Album: Wolf Alice – Blue Weekend review

by Alannah Williams

Back with their third full length, Wolf Alice have delivered a dreamy soundscape of soulful ballads and guitar driven punk cuts. Never ones to shy away from experimentation, their ambitious attitude allows them to slip between genres effortlessly

Jumping from pop-punk to country and folk-rock, their aspirations were met with the production of Blue Weekend. Heartfelt lyrics and angelic vocals shine – with their maturity as a band glaring through in the tales they tell and the way they’ve composed themselves.

Beautifully bold and contemporary, their potent style is infectious. Frontwoman, Ellie Rowsell, has an outstanding ability to create an enthralling narrative through poetic lyricism and sensual vocal flourishes  – and this latest masterpiece is a sure front runner for their best one yet.

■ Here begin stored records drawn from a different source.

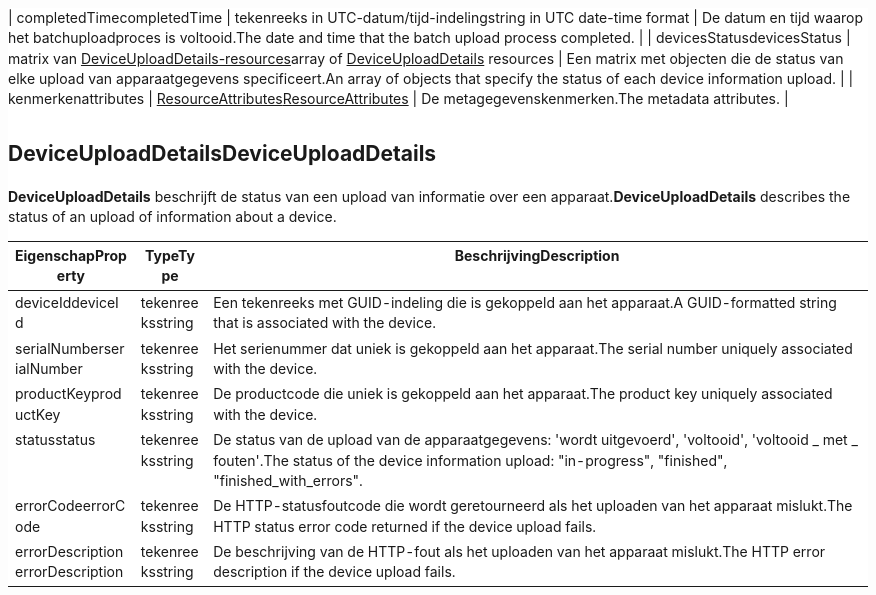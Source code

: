 | <span data-ttu-id="311d9-187">completedTime</span><span class="sxs-lookup"><span data-stu-id="311d9-187">completedTime</span></span>   | <span data-ttu-id="311d9-188">tekenreeks in UTC-datum/tijd-indeling</span><span class="sxs-lookup"><span data-stu-id="311d9-188">string in UTC date-time format</span></span>  | <span data-ttu-id="311d9-189">De datum en tijd waarop het batchuploadproces is voltooid.</span><span class="sxs-lookup"><span data-stu-id="311d9-189">The date and time that the batch upload process completed.</span></span>   |
| <span data-ttu-id="311d9-190">devicesStatus</span><span class="sxs-lookup"><span data-stu-id="311d9-190">devicesStatus</span></span>   | <span data-ttu-id="311d9-191">matrix van [DeviceUploadDetails-resources](#deviceuploaddetails)</span><span class="sxs-lookup"><span data-stu-id="311d9-191">array of [DeviceUploadDetails](#deviceuploaddetails) resources</span></span> | <span data-ttu-id="311d9-192">Een matrix met objecten die de status van elke upload van apparaatgegevens specificeert.</span><span class="sxs-lookup"><span data-stu-id="311d9-192">An array of objects that specify the status of each device information upload.</span></span> |
| <span data-ttu-id="311d9-193">kenmerken</span><span class="sxs-lookup"><span data-stu-id="311d9-193">attributes</span></span>      | [<span data-ttu-id="311d9-194">ResourceAttributes</span><span class="sxs-lookup"><span data-stu-id="311d9-194">ResourceAttributes</span></span>](utility-resources.md#resourceattributes) | <span data-ttu-id="311d9-195">De metagegevenskenmerken.</span><span class="sxs-lookup"><span data-stu-id="311d9-195">The metadata attributes.</span></span>  |

## <a name="deviceuploaddetails"></a><span data-ttu-id="311d9-196">DeviceUploadDetails</span><span class="sxs-lookup"><span data-stu-id="311d9-196">DeviceUploadDetails</span></span>

<span data-ttu-id="311d9-197">**DeviceUploadDetails** beschrijft de status van een upload van informatie over een apparaat.</span><span class="sxs-lookup"><span data-stu-id="311d9-197">**DeviceUploadDetails** describes the status of an upload of information about a device.</span></span>

| <span data-ttu-id="311d9-198">Eigenschap</span><span class="sxs-lookup"><span data-stu-id="311d9-198">Property</span></span>         | <span data-ttu-id="311d9-199">Type</span><span class="sxs-lookup"><span data-stu-id="311d9-199">Type</span></span>                    | <span data-ttu-id="311d9-200">Beschrijving</span><span class="sxs-lookup"><span data-stu-id="311d9-200">Description</span></span>                                 |
|------------------|-------------------------|---------------------------------------------|
| <span data-ttu-id="311d9-201">deviceId</span><span class="sxs-lookup"><span data-stu-id="311d9-201">deviceId</span></span>         | <span data-ttu-id="311d9-202">tekenreeks</span><span class="sxs-lookup"><span data-stu-id="311d9-202">string</span></span>                  | <span data-ttu-id="311d9-203">Een tekenreeks met GUID-indeling die is gekoppeld aan het apparaat.</span><span class="sxs-lookup"><span data-stu-id="311d9-203">A GUID-formatted string that is associated with the device.</span></span> |
| <span data-ttu-id="311d9-204">serialNumber</span><span class="sxs-lookup"><span data-stu-id="311d9-204">serialNumber</span></span>     | <span data-ttu-id="311d9-205">tekenreeks</span><span class="sxs-lookup"><span data-stu-id="311d9-205">string</span></span>                  | <span data-ttu-id="311d9-206">Het serienummer dat uniek is gekoppeld aan het apparaat.</span><span class="sxs-lookup"><span data-stu-id="311d9-206">The serial number uniquely associated with the device.</span></span> |
| <span data-ttu-id="311d9-207">productKey</span><span class="sxs-lookup"><span data-stu-id="311d9-207">productKey</span></span>       | <span data-ttu-id="311d9-208">tekenreeks</span><span class="sxs-lookup"><span data-stu-id="311d9-208">string</span></span>                  | <span data-ttu-id="311d9-209">De productcode die uniek is gekoppeld aan het apparaat.</span><span class="sxs-lookup"><span data-stu-id="311d9-209">The product key uniquely associated with the device.</span></span> |
| <span data-ttu-id="311d9-210">status</span><span class="sxs-lookup"><span data-stu-id="311d9-210">status</span></span>           | <span data-ttu-id="311d9-211">tekenreeks</span><span class="sxs-lookup"><span data-stu-id="311d9-211">string</span></span>                  | <span data-ttu-id="311d9-212">De status van de upload van de apparaatgegevens: 'wordt uitgevoerd', 'voltooid', 'voltooid \_ met \_ fouten'.</span><span class="sxs-lookup"><span data-stu-id="311d9-212">The status of the device information upload: "in-progress", "finished", "finished\_with\_errors".</span></span> |
| <span data-ttu-id="311d9-213">errorCode</span><span class="sxs-lookup"><span data-stu-id="311d9-213">errorCode</span></span>        | <span data-ttu-id="311d9-214">tekenreeks</span><span class="sxs-lookup"><span data-stu-id="311d9-214">string</span></span>                  | <span data-ttu-id="311d9-215">De HTTP-statusfoutcode die wordt geretourneerd als het uploaden van het apparaat mislukt.</span><span class="sxs-lookup"><span data-stu-id="311d9-215">The HTTP status error code returned if the device upload fails.</span></span> |
| <span data-ttu-id="311d9-216">errorDescription</span><span class="sxs-lookup"><span data-stu-id="311d9-216">errorDescription</span></span> | <span data-ttu-id="311d9-217">tekenreeks</span><span class="sxs-lookup"><span data-stu-id="311d9-217">string</span></span>                  | <span data-ttu-id="311d9-218">De beschrijving van de HTTP-fout als het uploaden van het apparaat mislukt.</span><span class="sxs-lookup"><span data-stu-id="311d9-218">The HTTP error description if the device upload fails.</span></span> |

Opening the album, The Beach offers a delicate reintroduction to the band with soft vocals and Hamlet inspired lyrics. Bringing in the use of angelic chorus, the track comes to a swelling crescendo before melting into Delicious Things. Wild and starry eyed, it tempts at stardom with – ‘a girl like me / would you believe / in Los Angeles,’ nodding at wildest fantasies and the ultimate dreams.

Lipstick On The Glass rings reminiscent of their My Love Is Cool days. Buzzing with a brilliant bass line and lush harmonies, Wolf Alice cement themselves with the ability to throw it back while still evolving. Safe From Heartbreak (if you never fall in love) pulls on soul influences – melodic and soaked with enchanting vocals – it acts as a confessional self-introspective and observational piece. In a unique twist, the song emerges in a shroud of twinkling guitar plucks. While arguably the showstopper, Play The Greatest Hits jumps back to Yuk Foo and You’re A Germ, but still maintaining their new, refined sound. Bombastic and utterly brilliant, the fast-paced adrenaline fuelled call to arms is backed by a grunge infused drumbeat and Rowsell’s shrieking vocals – her repetitive exclamations running throughout with ‘It isn’t loud enough! It isn’t loud enough!’

Lead single, The Last Man On Earth offers a stripped back, raw glance into the powerful ballads that the band can produce. Striking vocals take centre stage as we soar through a shoegaze soundscape that could only be created by Rowsell’s mind. Segueing perfectly into the blissful sound of No Hard Feelings, the track explores heartbreak and ending relationships through stunning harmonies, delicate guitar picks and an inescapable riff. It’s the long-lost cousin of Don’t Delete The Kisses and the band do it incredible justice. Before the bookend of The Beach II offers a stark contrast to its opening counterpart. More upbeat, and wildly majestic, the echoey cut is straight out of Lana Del Rey’s playbook – and is the perfect way to end the saga.